Summary: CAFC reverses a finding of nonobviousness in a patent infringement case arising under the Hatch-Waxman Act.

Case: Galderma Labs., L.P. V. Tolmar, Inc., No. 2013-1034 (Fed. Cir. Dec. 11, 2013) (precedential). On appeal from D. Del. Before Newman, Bryson, and Prost.

Procedural Posture: Appeal from a patent infringement case arising under the Hatch-Waxman Act. The defendant challenged the district court finding that the claims of the asserted patents are not invalid as obvious. CAFC reversed.

  • Obviousness: The district court’s holding of nonobviousness was reversed and the asserted claims were held invalid as obvious. The asserted claims included both compound claims and claims directed to a method of acne treatment using aqueous gel or cream that contained 0.3% by weight of adapalene.

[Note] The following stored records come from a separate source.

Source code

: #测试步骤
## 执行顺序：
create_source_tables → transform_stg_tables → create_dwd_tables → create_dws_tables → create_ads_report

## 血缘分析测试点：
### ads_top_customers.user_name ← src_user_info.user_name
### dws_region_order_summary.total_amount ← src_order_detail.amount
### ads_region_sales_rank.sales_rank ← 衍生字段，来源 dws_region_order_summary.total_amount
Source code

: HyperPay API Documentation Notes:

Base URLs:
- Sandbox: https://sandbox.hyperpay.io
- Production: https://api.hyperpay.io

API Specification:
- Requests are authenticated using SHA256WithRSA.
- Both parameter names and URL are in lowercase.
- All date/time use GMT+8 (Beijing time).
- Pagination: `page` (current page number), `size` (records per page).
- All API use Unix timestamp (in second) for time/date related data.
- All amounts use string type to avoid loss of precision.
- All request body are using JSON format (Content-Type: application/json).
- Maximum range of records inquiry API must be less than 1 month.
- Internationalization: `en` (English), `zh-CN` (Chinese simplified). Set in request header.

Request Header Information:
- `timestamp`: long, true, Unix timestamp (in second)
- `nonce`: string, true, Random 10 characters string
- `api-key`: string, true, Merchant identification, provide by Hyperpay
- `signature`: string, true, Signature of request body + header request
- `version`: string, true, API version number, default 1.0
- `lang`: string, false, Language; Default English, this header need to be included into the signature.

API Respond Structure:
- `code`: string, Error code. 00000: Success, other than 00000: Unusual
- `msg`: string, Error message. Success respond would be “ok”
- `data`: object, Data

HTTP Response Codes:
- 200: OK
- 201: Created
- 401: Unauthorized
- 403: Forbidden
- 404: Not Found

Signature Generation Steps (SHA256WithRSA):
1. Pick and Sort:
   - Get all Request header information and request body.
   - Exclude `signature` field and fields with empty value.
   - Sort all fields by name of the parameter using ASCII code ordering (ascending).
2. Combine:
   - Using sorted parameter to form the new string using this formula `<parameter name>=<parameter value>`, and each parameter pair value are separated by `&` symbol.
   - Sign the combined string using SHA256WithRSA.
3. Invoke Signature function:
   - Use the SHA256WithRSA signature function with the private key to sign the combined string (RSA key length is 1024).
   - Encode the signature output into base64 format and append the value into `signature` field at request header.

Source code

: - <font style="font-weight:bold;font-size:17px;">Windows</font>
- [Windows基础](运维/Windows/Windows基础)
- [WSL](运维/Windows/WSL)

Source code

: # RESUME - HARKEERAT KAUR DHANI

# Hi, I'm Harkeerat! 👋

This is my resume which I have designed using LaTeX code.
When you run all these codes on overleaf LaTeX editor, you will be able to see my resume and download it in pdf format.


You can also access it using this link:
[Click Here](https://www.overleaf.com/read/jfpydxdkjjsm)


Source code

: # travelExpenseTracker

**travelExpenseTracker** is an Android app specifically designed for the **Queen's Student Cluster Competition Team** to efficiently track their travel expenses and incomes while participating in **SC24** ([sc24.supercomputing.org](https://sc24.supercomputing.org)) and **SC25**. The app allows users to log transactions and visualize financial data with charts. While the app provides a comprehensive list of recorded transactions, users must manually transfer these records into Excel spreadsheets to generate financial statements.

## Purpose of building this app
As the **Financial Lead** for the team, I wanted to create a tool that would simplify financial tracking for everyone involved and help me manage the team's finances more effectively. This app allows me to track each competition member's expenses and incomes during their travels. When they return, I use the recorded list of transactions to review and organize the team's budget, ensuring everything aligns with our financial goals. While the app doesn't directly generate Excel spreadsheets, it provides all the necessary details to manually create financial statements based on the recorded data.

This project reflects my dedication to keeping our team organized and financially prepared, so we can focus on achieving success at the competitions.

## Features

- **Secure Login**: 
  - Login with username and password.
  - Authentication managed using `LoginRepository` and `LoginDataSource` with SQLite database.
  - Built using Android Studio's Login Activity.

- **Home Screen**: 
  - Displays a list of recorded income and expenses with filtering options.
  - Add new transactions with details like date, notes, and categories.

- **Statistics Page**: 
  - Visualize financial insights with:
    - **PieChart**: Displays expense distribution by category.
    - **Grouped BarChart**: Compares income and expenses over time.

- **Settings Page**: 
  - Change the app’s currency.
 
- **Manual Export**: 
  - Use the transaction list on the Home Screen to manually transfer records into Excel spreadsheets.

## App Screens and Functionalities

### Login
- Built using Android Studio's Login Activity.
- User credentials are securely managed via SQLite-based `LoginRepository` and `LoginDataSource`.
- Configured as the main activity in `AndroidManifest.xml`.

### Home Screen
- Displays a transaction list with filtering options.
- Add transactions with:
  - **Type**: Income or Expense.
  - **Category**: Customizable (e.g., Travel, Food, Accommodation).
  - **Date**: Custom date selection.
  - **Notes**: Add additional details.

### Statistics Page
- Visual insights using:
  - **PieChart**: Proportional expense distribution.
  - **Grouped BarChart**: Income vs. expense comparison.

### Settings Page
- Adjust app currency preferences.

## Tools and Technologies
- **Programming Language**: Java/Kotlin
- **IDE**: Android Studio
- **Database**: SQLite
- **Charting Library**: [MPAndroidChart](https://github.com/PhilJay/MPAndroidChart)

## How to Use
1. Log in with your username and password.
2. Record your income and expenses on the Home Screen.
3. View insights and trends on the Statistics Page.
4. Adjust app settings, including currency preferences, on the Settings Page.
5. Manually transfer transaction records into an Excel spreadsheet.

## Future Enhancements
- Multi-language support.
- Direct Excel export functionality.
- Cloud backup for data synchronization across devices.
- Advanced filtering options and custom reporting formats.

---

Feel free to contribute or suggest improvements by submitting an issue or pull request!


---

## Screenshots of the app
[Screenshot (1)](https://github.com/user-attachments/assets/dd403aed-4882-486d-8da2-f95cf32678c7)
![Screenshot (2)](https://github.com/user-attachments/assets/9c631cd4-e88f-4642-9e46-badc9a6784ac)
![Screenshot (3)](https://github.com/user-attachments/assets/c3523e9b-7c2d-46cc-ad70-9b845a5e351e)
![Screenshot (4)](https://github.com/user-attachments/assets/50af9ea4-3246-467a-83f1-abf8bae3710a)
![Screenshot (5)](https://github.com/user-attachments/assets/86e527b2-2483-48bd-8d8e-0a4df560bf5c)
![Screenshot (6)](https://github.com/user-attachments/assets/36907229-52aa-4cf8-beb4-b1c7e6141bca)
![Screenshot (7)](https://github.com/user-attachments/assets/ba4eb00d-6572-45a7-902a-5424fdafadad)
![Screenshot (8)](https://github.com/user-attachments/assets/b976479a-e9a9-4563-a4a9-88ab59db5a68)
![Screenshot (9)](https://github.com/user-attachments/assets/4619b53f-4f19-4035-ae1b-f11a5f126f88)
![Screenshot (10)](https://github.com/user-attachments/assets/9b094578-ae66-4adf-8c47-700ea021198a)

The Federal Circuit held that in circumstances where a range is disclosed in the prior art, and the claimed invention falls within that range, “the burden of production falls upon the patentee to come forward with evidence that (1) the prior art taught away from the claimed invention; (2) there were new and unexpected results relative to the prior art; or (3) there are other pertinent secondary considerations.” The patentee failed to carry this burden.
  • Teaching Away: The Federal Circuit found clear error in the district court’s finding that the prior art taught away from a 0.3% adapalene composition where the prior art merely expressed a general preference for an alternative invention but did not criticize, discredit, or otherwise discourage investigation into the claimed invention. The Federal Circuit generally noted that teaching that a composition may be optimal or standard does not criticize, discredit, or otherwise discourage investigation into other compositions.
  • Unexpected Results: The district court likewise erred in its finding of unexpected results where the difference in effectiveness and tolerability of 0.3% adapalene was one of degree, not kind, from results of the prior art. The Federal Circuit stated that “where an unexpected increase in efficacy is measured by a small percentage, as here, and the evidence indicates that skilled artisans were capable of adjusting the percentage, the result constitutes a difference in degree, not kind.”
  • Commercial Success: The Federal Circuit found that the “mere fact that generic pharmaceutical companies seek approval to market a generic version of a drug, without more, is not evidence of commercial success that speaks to the non-obviousness of patent claims.” The court also assigned “minimal probative value” to evidence of commercial success because the blocking patents prevented a market entry of a 0.3% adapalene product by entities other than the patentee.

Newman, dissenting:

  • Obviousness: While acknowledging that “the question of obviousness here presented a close call,” the dissent faults the majority opinion for giving little deference to the district court’s findings and applying flawed procedural and substantive law.